Journalists at state-run news outlets were among the first this year to get mobile internet, provided by Cuba’s telecoms monopoly, as part of a wider campaign for greater internet access that new President Miguel Diaz-Canel has said should boost the economy and help Cubans defend their revolution.
Analysts said broader web access will also ultimately weaken the government’s control of what information reaches people in the one-party island state that has a monopoly on the media. Cuba frowns on public dissent and blocks access to dissident websites.
“It’s been a radical change,” said Yuris Norido, 39, who reports for several state-run news websites and the television. “I can now update on the news from wherever I am, including where the news is taking place.”

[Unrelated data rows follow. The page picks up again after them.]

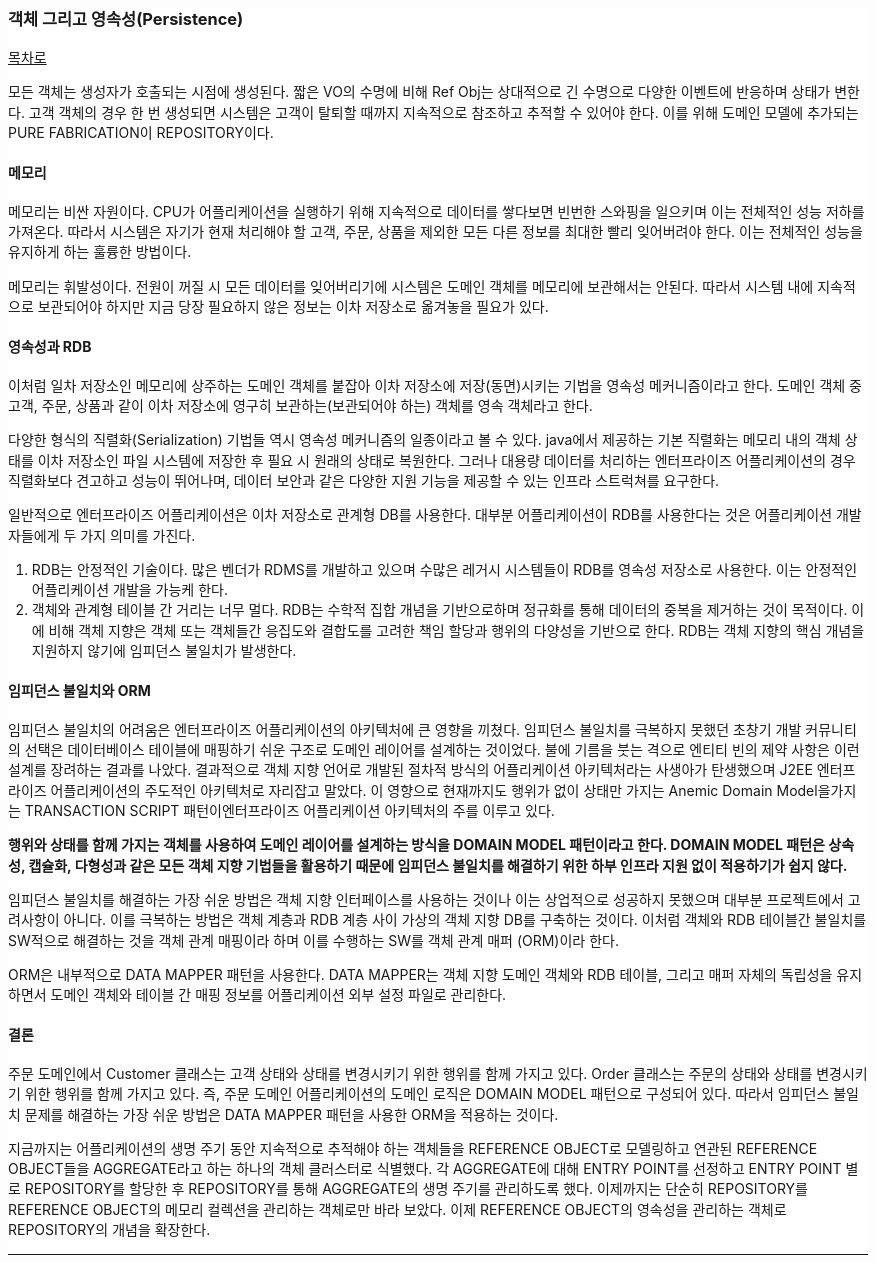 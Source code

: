 ### 객체 그리고 영속성(Persistence) <a id="2"></a>
[목차로](#0)

모든 객체는 생성자가 호출되는 시점에 생성된다. 짧은 VO의 수명에 비해 Ref Obj는 상대적으로 긴 수명으로 다양한 이벤트에 반응하며 상태가 변한다. 고객 객체의 경우 한 번 생성되면 시스템은 고객이 탈퇴할 때까지 지속적으로 참조하고 추적할 수 있어야 한다. 이를 위해 도메인 모델에 추가되는 PURE FABRICATION이 REPOSITORY이다.

#### 메모리
메모리는 비싼 자원이다. CPU가 어플리케이션을 실행하기 위해 지속적으로 데이터를 쌓다보면 빈번한 스와핑을 일으키며 이는 전체적인 성능 저하를 가져온다. 따라서 시스템은 자기가 현재 처리해야 할 고객, 주문, 상품을 제외한 모든 다른 정보를 최대한 빨리 잊어버려야 한다. 이는 전체적인 성능을 유지하게 하는 훌륭한 방법이다.

메모리는 휘발성이다. 전원이 꺼질 시 모든 데이터를 잊어버리기에 시스템은 도메인 객체를 메모리에 보관해서는 안된다. 따라서 시스템 내에 지속적으로 보관되어야 하지만 지금 당장 필요하지 않은 정보는 이차 저장소로 옮겨놓을 필요가 있다.

#### 영속성과 RDB
이처럼 일차 저장소인 메모리에 상주하는 도메인 객체를 붙잡아 이차 저장소에 저장(동면)시키는 기법을 영속성 메커니즘이라고 한다. 도메인 객체 중 고객, 주문, 상품과 같이 이차 저장소에 영구히 보관하는(보관되어야 하는) 객체를 영속 객체라고 한다.

다양한 형식의 직렬화(Serialization) 기법들 역시 영속성 메커니즘의 일종이라고 볼 수 있다. java에서 제공하는 기본 직렬화는 메모리 내의 객체 상태를 이차 저장소인 파일 시스템에 저장한 후 필요 시 원래의 상태로 복원한다. 그러나 대용량 데이터를 처리하는 엔터프라이즈 어플리케이션의 경우 직렬화보다 견고하고 성능이 뛰어나며, 데이터 보안과 같은 다양한 지원 기능을 제공할 수 있는 인프라 스트럭쳐를 요구한다.

일반적으로 엔터프라이즈 어플리케이션은 이차 저장소로 관계형 DB를 사용한다. 대부분 어플리케이션이 RDB를 사용한다는 것은 어플리케이션 개발자들에게 두 가지 의미를 가진다.

1. RDB는 안정적인 기술이다. 많은 벤더가 RDMS를 개발하고 있으며 수많은 레거시 시스템들이 RDB를 영속성 저장소로 사용한다. 이는 안정적인 어플리케이션 개발을 가능케 한다.
2. 객체와 관계형 테이블 간 거리는 너무 멀다. RDB는 수학적 집합 개념을 기반으로하며 정규화를 통해 데이터의 중복을 제거하는 것이 목적이다. 이에 비해 객체 지향은 객체 또는 객체들간 응집도와 결합도를 고려한 책임 할당과 행위의 다양성을 기반으로 한다. RDB는 객체 지향의 핵심 개념을 지원하지 않기에 임피던스 불일치가 발생한다.

#### 임피던스 불일치와 ORM

임피던스 불일치의 어려움은 엔터프라이즈 어플리케이션의 아키텍처에 큰 영향을 끼쳤다. 임피던스 불일치를 극복하지 못했던 초창기 개발 커뮤니티의 선택은 데이터베이스 테이블에 매핑하기 쉬운 구조로 도메인 레이어를 설계하는 것이었다. 불에 기름을 붓는 격으로 엔티티 빈의 제약 사항은 이런 설계를 장려하는 결과를 나았다. 결과적으로 객체 지향 언어로 개발된 절차적 방식의 어플리케이션 아키텍처라는 사생아가 탄생했으며 J2EE 엔터프라이즈 어플리케이션의 주도적인 아키텍처로 자리잡고 말았다. 이 영향으로 현재까지도 행위가 없이 상태만 가지는 Anemic Domain Model을가지는 TRANSACTION SCRIPT 패턴이엔터프라이즈 어플리케이션 아키텍처의 주를 이루고 있다.

**행위와 상태를 함께 가지는 객체를 사용하여 도메인 레이어를 설계하는 방식을 DOMAIN MODEL 패턴이라고 한다. DOMAIN MODEL 패턴은 상속성, 캡슐화, 다형성과 같은 모든 객체 지향 기법들을 활용하기 때문에 임피던스 불일치를 해결하기 위한 하부 인프라 지원 없이 적용하기가 쉽지 않다.**

임피던스 불일치를 해결하는 가장 쉬운 방법은 객체 지향 인터페이스를 사용하는 것이나 이는 상업적으로 성공하지 못했으며 대부분 프로젝트에서 고려사항이 아니다. 이를 극복하는 방법은 객체 계층과 RDB 계층 사이 가상의 객체 지향 DB를 구축하는 것이다. 이처럼 객체와 RDB 테이블간 불일치를 SW적으로 해결하는 것을 객체 관계 매핑이라 하며 이를 수행하는 SW를 객체 관계 매퍼 (ORM)이라 한다.

ORM은 내부적으로 DATA MAPPER 패턴을 사용한다. DATA MAPPER는 객체 지향 도메인 객체와 RDB 테이블, 그리고 매퍼 자체의 독립성을 유지하면서 도메인 객체와 테이블 간 매핑 정보를 어플리케이션 외부 설정 파일로 관리한다.

#### 결론

주문 도메인에서 Customer 클래스는 고객 상태와 상태를 변경시키기 위한 행위를 함께 가지고 있다. Order 클래스는 주문의 상태와 상태를 변경시키기 위한 행위를 함께 가지고 있다. 즉, 주문 도메인 어플리케이션의 도메인 로직은 DOMAIN MODEL 패턴으로 구성되어 있다. 따라서 임피던스 불일치 문제를 해결하는 가장 쉬운 방법은 DATA MAPPER 패턴을 사용한 ORM을 적용하는 것이다.

지금까지는 어플리케이션의 생명 주기 동안 지속적으로 추적해야 하는 객체들을 REFERENCE OBJECT로 모델링하고 연관된 REFERENCE OBJECT들을 AGGREGATE라고 하는 하나의 객체 클러스터로 식별했다. 각 AGGREGATE에 대해 ENTRY POINT를 선정하고 ENTRY POINT 별로 REPOSITORY를 할당한 후 REPOSITORY를 통해 AGGREGATE의 생명 주기를 관리하도록 했다. 이제까지는 단순히 REPOSITORY를 REFERENCE OBJECT의 메모리 컬렉션을 관리하는 객체로만 바라 보았다. 이제 REFERENCE OBJECT의 영속성을 관리하는 객체로 REPOSITORY의 개념을 확장한다.

---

Certain customers, including companies and embassies, have also been able to buy mobile data plans since December, according to the website of Cuban telecoms monopoly ETECSA, which has not broadly publicized the move.
Most mobile phone owners have smartphones, although Cuba is only now installing 3G technology, even as most of Latin America has moved onto 4G, with 5G in its final testing phase.
“This rollout will expand slowly at first and then more quickly, if the government is increasingly confident that it can control any political fallout,” said Cuba expert Ted Henken at Baruch College in the United States.
The price could prove the biggest restriction for many, though. Hotspots currently charge $1 an hour, compared with an average state monthly wage of $30.
It was not clear what most Cubans will pay for mobile internet, but ETECSA is charging companies and embassies $45 a month for four gigabytes.